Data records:
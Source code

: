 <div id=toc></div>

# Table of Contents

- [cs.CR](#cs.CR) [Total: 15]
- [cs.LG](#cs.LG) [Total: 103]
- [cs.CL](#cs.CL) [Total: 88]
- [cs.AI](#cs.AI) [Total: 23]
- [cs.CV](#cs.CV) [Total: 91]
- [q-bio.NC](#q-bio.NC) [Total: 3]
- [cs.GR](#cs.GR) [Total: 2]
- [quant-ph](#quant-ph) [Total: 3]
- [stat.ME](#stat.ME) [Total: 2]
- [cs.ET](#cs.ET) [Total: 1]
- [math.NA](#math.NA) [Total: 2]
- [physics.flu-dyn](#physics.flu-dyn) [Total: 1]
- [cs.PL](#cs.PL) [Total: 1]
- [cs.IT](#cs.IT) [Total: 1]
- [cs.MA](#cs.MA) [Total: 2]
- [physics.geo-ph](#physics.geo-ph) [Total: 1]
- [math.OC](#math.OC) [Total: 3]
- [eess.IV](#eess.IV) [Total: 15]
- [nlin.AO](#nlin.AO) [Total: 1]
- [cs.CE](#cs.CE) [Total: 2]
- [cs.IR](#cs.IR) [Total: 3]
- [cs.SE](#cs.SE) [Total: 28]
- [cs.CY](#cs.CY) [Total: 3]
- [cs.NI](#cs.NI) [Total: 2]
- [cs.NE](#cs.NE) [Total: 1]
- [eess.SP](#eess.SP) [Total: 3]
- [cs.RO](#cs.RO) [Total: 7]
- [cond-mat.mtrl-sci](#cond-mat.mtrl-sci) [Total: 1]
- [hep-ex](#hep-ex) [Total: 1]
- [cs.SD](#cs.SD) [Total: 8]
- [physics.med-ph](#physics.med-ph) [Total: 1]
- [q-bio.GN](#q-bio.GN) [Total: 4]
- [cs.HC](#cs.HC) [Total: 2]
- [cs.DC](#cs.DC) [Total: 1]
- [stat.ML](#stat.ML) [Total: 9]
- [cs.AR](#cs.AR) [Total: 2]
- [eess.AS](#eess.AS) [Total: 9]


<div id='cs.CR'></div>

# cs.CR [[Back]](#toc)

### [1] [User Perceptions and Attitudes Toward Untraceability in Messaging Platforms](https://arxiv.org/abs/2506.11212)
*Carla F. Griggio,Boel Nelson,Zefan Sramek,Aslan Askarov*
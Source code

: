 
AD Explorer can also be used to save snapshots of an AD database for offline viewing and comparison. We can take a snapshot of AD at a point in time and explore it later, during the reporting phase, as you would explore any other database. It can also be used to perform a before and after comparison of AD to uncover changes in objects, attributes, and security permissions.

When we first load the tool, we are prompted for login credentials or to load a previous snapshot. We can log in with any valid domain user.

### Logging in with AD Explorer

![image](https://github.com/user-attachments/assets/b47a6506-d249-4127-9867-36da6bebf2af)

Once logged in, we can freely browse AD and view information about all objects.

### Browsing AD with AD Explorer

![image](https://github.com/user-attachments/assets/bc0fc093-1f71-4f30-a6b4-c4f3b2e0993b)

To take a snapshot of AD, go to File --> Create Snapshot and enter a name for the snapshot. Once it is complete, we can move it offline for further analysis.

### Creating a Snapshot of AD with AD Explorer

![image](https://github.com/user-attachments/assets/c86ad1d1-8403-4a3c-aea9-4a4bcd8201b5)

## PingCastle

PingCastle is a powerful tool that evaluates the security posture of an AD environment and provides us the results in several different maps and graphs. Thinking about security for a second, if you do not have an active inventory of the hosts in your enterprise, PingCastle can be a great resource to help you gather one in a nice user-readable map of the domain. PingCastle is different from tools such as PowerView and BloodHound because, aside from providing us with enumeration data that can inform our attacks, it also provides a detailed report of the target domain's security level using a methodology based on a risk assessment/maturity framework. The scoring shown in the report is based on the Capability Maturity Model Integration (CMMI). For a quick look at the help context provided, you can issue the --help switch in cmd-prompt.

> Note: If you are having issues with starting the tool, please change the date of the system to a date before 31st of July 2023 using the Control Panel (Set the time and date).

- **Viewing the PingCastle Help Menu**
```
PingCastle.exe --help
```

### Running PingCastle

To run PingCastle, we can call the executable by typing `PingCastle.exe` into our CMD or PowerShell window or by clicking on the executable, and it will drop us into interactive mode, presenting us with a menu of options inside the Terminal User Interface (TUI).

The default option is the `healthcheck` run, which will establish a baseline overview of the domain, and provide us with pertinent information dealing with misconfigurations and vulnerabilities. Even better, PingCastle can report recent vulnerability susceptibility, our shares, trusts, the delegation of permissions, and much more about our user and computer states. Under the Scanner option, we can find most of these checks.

WORK TO BE COMPLETED:
Could you retype exactly the lines above, starting at the line that contains "- [physics.flu-dyn](#physics.flu-dyn) [Total: 1]" and ending at the line that contains "- [cs.NE](#cs.NE) [Total: 1]", and nothing more?

RESPONSE TO THE TASK:
- [physics.flu-dyn](#physics.flu-dyn) [Total: 1]
- [cs.PL](#cs.PL) [Total: 1]
- [cs.IT](#cs.IT) [Total: 1]
- [cs.MA](#cs.MA) [Total: 2]
- [physics.geo-ph](#physics.geo-ph) [Total: 1]
- [math.OC](#math.OC) [Total: 3]
- [eess.IV](#eess.IV) [Total: 15]
- [nlin.AO](#nlin.AO) [Total: 1]
- [cs.CE](#cs.CE) [Total: 2]
- [cs.IR](#cs.IR) [Total: 3]
- [cs.SE](#cs.SE) [Total: 28]
- [cs.CY](#cs.CY) [Total: 3]
- [cs.NI](#cs.NI) [Total: 2]
- [cs.NE](#cs.NE) [Total: 1]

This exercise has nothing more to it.